Despite this recent progress, questions remain about how quickly Cuba's national telecoms provider can bring the cable sufficiently online to noticeably boost the functionality of mobile phone devices and the average user's Internet speeds. Also unknown is whether the new cable will lead to significantly improved communications links between the United States and Cuba.

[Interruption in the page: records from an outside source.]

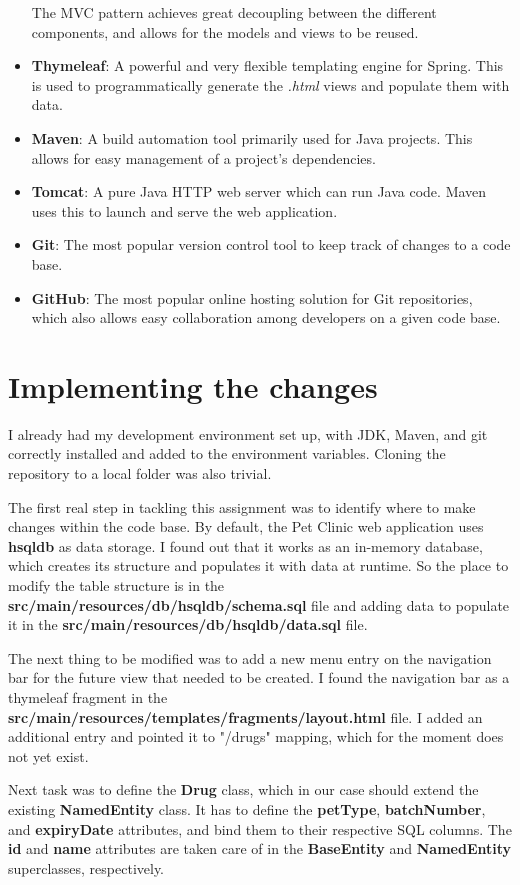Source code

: \documentclass[12pt, a4paper]{article}
\begin{document}
\begin{itemize}
The MVC pattern achieves great decoupling between the different components, and allows for the models and views to be reused.
\item \textbf{Thymeleaf}: A powerful and very flexible templating engine for Spring. This is used to programmatically generate the \textit{.html} views and populate them with data.
\item \textbf{Maven}: A build automation tool primarily used for Java projects. This allows for easy management of a project's dependencies.
\item \textbf{Tomcat}: A pure Java HTTP web server which can run Java code. Maven uses this to launch and serve the web application.
\item \textbf{Git}: The most popular version control tool to keep track of changes to a code base.
\item \textbf{GitHub}: The most popular online hosting solution for Git repositories, which also allows easy collaboration among developers on a given code base.
\end{itemize}

\newpage
\section{Implementing the changes}
I already had my development environment set up, with JDK, Maven, and git correctly installed and added to the environment variables. Cloning the repository to a local folder was also trivial.

The first real step in tackling this assignment was to identify where to make changes within the code base. By default, the Pet Clinic web application uses \textbf{hsqldb} as data storage. I found out that it works as an in-memory database, which creates its structure and populates it with data at runtime. So the place to modify the table structure is in the \textbf{src/main/resources/db/hsqldb/schema.sql} file and adding data to populate it in the \textbf{src/main/resources/db/hsqldb/data.sql} file.

The next thing to be modified was to add a new menu entry on the navigation bar for the future view that needed to be created. I found the navigation bar as a thymeleaf fragment in the \textbf{src/main/resources/templates/fragments/layout.html} file. I added an additional entry and pointed it to "/drugs" mapping, which for the moment does not yet exist.

Next task was to define the \textbf{Drug} class, which in our case should extend the existing \textbf{NamedEntity} class. It has to define the \textbf{petType}, \textbf{batchNumber}, and \textbf{expiryDate} attributes, and bind them to their respective SQL columns. The \textbf{id} and \textbf{name} attributes are taken care of in the \textbf{BaseEntity} and \textbf{NamedEntity} superclasses, respectively.
\end{document}
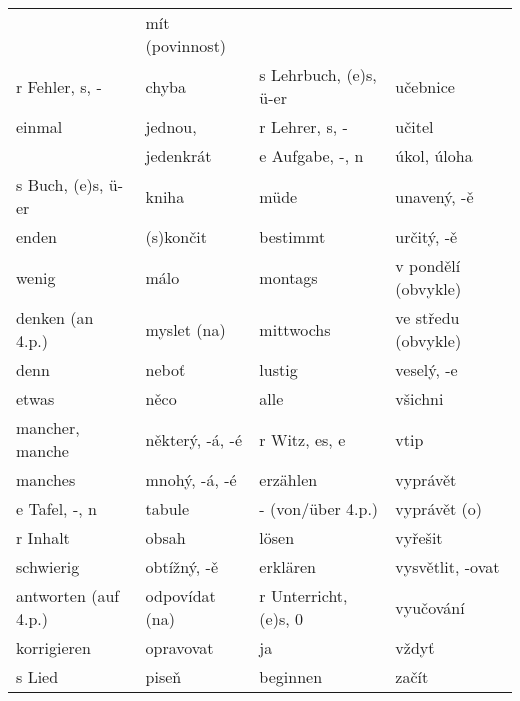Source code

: \begin{table}[ht!]
\begin{tabular}{llll}
                                                    & mít {\scriptsize (povinnost)}               \\
          r Fehler, s, -       & chyba              & s Lehrbuch, (e)s, ü-er  & učebnice          \\
          einmal               & jednou,            & r Lehrer, s, -   & učitel                   \\
                               & jedenkrát          & e Aufgabe, -, n  & úkol, úloha              \\
          s Buch, (e)s, ü-er   & kniha              & müde             & unavený, -ě              \\
          enden                & (s)končit          & bestimmt         & určitý, -ě               \\
          wenig                & málo               & montags        
                                                    & v pondělí {\scriptsize (obvykle)}           \\
          denken (an 4.p.)     & myslet (na)        & mittwochs      
                                                    & ve středu {\scriptsize (obvykle)}           \\
          denn                 & neboť              & lustig           & veselý, -e               \\
          etwas                & něco               & alle             & všichni                  \\
          mancher, manche      & některý, -á, -é    & r Witz, es, e    & vtip                     \\
          manches              & mnohý, -á, -é      & erzählen         & vyprávět                 \\
          e Tafel, -, n        & tabule             &  - (von/über 4.p.)  & vyprávět (o)          \\
          r Inhalt             & obsah              & lösen            & vyřešit                  \\
          schwierig            & obtížný, -ě        & erklären         & vysvětlit, -ovat         \\
          antworten {\scriptsize (auf 4.p.)} 
                               & odpovídat (na)     & r Unterricht, (e)s, 0  & vyučování          \\
          korrigieren          & opravovat          & ja               & vždyť                    \\
          s Lied               & piseň              & beginnen         & začít                    \\

\end{tabular}
\end{table}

Virginia on Cutting Edge of Cuba Agriculture Exports
Farm products are the one major category of exports that are largely exempt from the U.S. embargo. In fact, total agriculture exports, which began in 2001, have exceeded $300 million every year since 2002 and even hit $710 million in 2008. Yet, in recent years U.S. exporters of some crops—particularly corn and rice—have reported a drop in Cuban purchase orders that they attribute to increased competition from growers in countries like Brazil and Vietnam. These losses have contributed to a modest downturn in total exports. But some states are bucking the trend.
Recent work by Virginia state's department of agriculture is helping the Virginia farmers secure a new export market for their products in Cuba. In the last five years, total Virginia exports to Cuba have more than doubled to an estimated $65 million in 2011 and in 2012 Virginia became Cuba's top supplier of apples.
Virginia's ability to increase its Cuba exports is in large part testament to the proactive steps its state government has taken to boost trade volumes. In November 2012, state Secretary of Agriculture Todd Haymore undertook his sixth consecutive trip to Havana to participate in Cuba's annual international trade fare—part of a long-term effort to forge trade ties with a potentially much larger future importer.
Analysis: White House Cabinet Changes
President Obama's selections of John Kerry as Secretary of State and Chuck Hagel as Secretary of Defense may impact Cuba policy decisions. Kerry and Hagel have both historically questioned the effectiveness of the embargo as a policy tool. Still, while the historic views of both on U.S.–Cuba relations have favored engagement over isolation, ultimate authority rests with a White House that proceeded cautiously on Cuba during President Obama's first term.